**DATA:**
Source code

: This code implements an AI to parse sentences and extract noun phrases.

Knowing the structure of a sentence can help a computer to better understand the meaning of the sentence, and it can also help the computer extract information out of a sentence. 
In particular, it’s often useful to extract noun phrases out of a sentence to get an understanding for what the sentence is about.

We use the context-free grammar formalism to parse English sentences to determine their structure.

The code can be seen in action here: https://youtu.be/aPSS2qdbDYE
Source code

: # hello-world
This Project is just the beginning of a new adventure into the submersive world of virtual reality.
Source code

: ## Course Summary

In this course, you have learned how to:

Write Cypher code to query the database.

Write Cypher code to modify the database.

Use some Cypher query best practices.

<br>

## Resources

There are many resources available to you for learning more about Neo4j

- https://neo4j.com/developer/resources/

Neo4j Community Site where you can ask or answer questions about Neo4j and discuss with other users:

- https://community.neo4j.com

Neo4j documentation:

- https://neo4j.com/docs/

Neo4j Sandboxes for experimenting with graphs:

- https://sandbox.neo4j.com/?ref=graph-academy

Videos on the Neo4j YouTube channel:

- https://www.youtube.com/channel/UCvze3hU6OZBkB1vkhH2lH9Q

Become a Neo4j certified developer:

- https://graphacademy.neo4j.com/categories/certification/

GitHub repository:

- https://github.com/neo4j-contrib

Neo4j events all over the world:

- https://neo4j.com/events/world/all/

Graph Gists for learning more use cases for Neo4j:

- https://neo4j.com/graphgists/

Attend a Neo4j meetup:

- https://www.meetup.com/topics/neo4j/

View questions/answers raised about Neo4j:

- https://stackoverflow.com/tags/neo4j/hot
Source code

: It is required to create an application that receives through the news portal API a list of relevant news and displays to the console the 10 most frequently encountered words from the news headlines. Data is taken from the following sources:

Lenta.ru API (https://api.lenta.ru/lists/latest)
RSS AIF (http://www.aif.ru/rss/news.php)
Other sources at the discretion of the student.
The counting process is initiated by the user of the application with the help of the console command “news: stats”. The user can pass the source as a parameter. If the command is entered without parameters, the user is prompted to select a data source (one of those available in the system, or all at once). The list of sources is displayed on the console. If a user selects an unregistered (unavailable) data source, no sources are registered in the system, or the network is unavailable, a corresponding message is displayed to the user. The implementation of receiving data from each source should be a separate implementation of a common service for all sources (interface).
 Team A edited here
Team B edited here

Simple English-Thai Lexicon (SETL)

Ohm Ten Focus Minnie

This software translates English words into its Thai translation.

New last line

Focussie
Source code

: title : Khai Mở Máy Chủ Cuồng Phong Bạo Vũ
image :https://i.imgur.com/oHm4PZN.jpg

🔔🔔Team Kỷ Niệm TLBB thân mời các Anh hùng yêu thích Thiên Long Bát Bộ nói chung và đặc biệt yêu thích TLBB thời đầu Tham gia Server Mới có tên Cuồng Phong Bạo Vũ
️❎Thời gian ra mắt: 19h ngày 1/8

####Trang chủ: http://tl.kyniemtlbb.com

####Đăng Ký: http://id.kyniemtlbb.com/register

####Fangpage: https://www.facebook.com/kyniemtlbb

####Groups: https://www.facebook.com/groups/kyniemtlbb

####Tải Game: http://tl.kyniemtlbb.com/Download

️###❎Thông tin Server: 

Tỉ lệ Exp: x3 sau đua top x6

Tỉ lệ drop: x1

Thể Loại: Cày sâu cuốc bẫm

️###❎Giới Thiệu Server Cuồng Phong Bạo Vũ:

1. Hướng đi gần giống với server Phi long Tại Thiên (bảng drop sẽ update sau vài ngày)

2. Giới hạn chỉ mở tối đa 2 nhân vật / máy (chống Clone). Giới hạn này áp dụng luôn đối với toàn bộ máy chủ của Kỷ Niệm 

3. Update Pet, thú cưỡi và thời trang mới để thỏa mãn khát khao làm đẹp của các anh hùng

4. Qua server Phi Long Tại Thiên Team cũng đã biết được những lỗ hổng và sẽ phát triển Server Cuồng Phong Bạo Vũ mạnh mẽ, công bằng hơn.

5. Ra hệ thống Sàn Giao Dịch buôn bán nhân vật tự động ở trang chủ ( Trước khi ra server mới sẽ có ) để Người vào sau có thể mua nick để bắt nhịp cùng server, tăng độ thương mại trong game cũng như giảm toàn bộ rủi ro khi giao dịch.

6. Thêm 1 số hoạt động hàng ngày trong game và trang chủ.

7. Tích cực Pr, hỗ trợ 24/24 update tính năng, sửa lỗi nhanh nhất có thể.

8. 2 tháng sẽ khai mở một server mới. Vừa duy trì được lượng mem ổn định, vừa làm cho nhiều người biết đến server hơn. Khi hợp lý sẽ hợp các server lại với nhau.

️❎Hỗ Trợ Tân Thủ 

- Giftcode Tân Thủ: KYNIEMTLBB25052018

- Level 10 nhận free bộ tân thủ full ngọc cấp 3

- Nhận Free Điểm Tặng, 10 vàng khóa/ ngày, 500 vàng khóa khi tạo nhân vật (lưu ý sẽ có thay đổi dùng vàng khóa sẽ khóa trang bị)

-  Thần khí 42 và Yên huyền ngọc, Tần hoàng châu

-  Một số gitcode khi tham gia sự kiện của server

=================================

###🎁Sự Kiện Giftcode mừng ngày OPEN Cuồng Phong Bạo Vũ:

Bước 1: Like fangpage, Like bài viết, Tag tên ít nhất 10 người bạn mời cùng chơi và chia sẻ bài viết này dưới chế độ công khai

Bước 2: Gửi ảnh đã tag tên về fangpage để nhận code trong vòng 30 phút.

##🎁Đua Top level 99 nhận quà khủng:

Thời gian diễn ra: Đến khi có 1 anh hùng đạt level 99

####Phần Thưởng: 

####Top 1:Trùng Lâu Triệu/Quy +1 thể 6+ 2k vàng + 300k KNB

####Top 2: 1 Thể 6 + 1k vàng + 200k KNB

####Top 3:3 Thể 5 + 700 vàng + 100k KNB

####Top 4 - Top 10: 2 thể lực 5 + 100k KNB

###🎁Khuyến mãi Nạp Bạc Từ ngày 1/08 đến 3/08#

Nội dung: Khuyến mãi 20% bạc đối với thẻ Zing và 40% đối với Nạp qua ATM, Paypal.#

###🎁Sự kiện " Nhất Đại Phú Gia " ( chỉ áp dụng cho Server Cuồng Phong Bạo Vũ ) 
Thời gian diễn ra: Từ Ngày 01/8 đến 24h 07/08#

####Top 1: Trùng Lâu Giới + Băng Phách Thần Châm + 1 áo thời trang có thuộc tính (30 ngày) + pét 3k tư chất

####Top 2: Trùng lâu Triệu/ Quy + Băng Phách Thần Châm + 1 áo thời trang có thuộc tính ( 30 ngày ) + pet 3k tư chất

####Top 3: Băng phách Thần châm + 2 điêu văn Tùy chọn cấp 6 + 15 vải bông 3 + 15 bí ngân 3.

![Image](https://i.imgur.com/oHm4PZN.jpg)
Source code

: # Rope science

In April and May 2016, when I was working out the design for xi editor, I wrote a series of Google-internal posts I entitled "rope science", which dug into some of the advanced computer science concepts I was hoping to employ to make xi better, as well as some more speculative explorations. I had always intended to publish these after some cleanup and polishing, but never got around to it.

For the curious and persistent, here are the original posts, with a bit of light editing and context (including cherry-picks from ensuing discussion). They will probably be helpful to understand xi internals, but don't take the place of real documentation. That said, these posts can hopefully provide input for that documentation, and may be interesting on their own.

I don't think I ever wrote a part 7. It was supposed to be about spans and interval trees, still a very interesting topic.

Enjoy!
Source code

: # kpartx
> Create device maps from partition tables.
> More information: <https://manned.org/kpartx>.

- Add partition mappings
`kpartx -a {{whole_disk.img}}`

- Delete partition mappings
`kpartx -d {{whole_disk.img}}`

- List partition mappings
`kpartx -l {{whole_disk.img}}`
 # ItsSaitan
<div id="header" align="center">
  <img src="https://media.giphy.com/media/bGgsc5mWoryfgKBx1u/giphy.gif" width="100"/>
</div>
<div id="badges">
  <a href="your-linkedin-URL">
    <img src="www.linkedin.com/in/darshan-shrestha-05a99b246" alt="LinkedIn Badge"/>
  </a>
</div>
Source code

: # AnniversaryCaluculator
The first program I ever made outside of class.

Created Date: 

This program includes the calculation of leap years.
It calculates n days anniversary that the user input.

**BRIEF:** Report every line in the listing that holds the word "better".

**REPLY TO THE EXERCISE:**
Knowing the structure of a sentence can help a computer to better understand the meaning of the sentence, and it can also help the computer extract information out of a sentence. 
In April and May 2016, when I was working out the design for xi editor, I wrote a series of Google-internal posts I entitled "rope science", which dug into some of the advanced computer science concepts I was hoping to employ to make xi better, as well as some more speculative explorations. I had always intended to publish these after some cleanup and polishing, but never got around to it.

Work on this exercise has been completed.